### Problem description
Filter the data below, keeping only lines that contain "Proposition".
+-------+
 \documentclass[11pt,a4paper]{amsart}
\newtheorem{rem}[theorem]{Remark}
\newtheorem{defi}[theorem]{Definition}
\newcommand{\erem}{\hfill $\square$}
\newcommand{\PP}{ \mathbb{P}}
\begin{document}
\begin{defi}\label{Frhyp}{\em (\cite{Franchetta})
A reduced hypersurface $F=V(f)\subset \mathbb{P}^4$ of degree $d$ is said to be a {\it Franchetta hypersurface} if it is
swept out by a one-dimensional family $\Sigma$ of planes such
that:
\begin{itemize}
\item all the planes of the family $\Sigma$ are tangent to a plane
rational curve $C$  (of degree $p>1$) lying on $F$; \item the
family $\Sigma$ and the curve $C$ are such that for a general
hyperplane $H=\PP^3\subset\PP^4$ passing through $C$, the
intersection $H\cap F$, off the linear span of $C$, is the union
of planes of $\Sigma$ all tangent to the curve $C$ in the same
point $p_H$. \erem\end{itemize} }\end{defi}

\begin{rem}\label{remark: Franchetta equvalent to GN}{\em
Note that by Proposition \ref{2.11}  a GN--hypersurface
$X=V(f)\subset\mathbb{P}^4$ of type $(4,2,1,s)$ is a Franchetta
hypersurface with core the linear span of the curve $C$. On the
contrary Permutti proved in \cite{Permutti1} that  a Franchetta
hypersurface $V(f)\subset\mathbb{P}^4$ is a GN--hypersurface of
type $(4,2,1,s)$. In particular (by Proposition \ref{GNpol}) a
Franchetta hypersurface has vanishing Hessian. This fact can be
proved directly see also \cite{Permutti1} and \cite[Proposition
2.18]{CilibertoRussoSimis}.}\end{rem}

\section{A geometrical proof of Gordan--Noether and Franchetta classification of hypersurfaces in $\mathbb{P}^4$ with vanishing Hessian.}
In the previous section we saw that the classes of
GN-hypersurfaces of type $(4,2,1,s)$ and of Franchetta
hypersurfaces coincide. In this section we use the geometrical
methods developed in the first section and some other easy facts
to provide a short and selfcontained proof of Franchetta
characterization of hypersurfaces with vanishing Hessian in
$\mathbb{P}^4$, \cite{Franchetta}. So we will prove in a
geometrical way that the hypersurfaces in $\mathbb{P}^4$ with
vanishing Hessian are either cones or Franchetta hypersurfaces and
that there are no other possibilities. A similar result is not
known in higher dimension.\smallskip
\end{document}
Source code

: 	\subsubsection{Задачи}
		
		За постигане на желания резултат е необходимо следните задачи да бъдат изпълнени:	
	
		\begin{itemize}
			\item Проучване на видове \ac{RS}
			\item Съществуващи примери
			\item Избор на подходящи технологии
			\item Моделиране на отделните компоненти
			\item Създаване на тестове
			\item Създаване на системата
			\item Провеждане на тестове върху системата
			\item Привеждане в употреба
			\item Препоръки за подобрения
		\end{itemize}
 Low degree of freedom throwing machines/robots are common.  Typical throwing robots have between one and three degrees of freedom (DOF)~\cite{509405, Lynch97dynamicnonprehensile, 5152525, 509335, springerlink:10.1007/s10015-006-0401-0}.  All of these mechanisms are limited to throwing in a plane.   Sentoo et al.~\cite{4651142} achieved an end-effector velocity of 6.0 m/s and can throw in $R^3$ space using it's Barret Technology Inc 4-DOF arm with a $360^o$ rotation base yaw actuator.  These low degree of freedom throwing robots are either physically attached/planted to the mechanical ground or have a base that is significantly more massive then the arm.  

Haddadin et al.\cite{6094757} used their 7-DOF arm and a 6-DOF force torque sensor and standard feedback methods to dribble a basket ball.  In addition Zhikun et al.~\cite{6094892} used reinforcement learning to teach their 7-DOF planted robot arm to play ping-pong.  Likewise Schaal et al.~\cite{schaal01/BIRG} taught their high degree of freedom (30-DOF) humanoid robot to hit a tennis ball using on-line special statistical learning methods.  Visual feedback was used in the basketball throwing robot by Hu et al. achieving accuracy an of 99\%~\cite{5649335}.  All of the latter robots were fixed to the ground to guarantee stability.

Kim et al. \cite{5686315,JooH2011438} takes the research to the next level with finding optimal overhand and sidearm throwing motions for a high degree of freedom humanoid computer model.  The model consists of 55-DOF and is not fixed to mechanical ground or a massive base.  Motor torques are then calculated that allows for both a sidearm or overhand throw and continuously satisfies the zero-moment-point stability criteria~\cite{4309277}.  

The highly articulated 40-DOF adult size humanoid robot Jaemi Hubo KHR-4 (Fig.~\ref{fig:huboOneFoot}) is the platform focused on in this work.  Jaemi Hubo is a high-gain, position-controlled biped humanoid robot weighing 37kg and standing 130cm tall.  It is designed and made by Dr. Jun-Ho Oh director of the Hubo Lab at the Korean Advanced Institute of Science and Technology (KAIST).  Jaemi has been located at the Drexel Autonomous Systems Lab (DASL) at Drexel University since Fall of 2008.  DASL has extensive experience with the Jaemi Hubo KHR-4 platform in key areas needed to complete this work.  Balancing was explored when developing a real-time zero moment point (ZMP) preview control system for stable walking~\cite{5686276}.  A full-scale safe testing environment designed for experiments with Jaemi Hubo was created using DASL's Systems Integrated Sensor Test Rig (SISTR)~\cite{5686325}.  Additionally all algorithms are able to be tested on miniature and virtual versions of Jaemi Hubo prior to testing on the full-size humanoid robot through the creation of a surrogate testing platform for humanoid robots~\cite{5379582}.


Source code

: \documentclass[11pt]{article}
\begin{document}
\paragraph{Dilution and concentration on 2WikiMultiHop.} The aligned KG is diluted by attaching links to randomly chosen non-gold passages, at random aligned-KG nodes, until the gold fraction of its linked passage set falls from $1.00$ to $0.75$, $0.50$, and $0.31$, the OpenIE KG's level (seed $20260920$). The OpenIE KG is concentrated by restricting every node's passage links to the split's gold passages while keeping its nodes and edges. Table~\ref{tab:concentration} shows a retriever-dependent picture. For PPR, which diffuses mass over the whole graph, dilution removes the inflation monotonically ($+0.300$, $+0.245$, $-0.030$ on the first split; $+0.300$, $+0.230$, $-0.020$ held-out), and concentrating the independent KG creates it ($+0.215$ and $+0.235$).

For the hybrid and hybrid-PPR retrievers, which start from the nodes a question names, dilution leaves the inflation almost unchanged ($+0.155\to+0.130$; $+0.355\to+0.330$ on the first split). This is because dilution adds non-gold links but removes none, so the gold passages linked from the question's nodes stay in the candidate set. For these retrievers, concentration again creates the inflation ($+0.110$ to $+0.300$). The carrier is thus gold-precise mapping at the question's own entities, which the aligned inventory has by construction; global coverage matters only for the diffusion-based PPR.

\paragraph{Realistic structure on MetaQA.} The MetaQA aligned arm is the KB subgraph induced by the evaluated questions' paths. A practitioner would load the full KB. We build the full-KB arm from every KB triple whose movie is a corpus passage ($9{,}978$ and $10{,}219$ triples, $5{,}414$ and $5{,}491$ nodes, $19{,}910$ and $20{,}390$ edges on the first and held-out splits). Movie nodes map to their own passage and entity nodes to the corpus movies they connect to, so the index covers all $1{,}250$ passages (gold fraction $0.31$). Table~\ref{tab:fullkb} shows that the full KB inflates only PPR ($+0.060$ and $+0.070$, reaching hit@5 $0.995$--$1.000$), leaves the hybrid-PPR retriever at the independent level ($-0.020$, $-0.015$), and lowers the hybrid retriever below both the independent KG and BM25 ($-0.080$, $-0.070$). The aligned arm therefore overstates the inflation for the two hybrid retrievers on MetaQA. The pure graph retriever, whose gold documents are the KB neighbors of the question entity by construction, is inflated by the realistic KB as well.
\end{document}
+-------+
### The answer
Note that by Proposition \ref{2.11}  a GN--hypersurface
type $(4,2,1,s)$. In particular (by Proposition \ref{GNpol}) a
proved directly see also \cite{Permutti1} and \cite[Proposition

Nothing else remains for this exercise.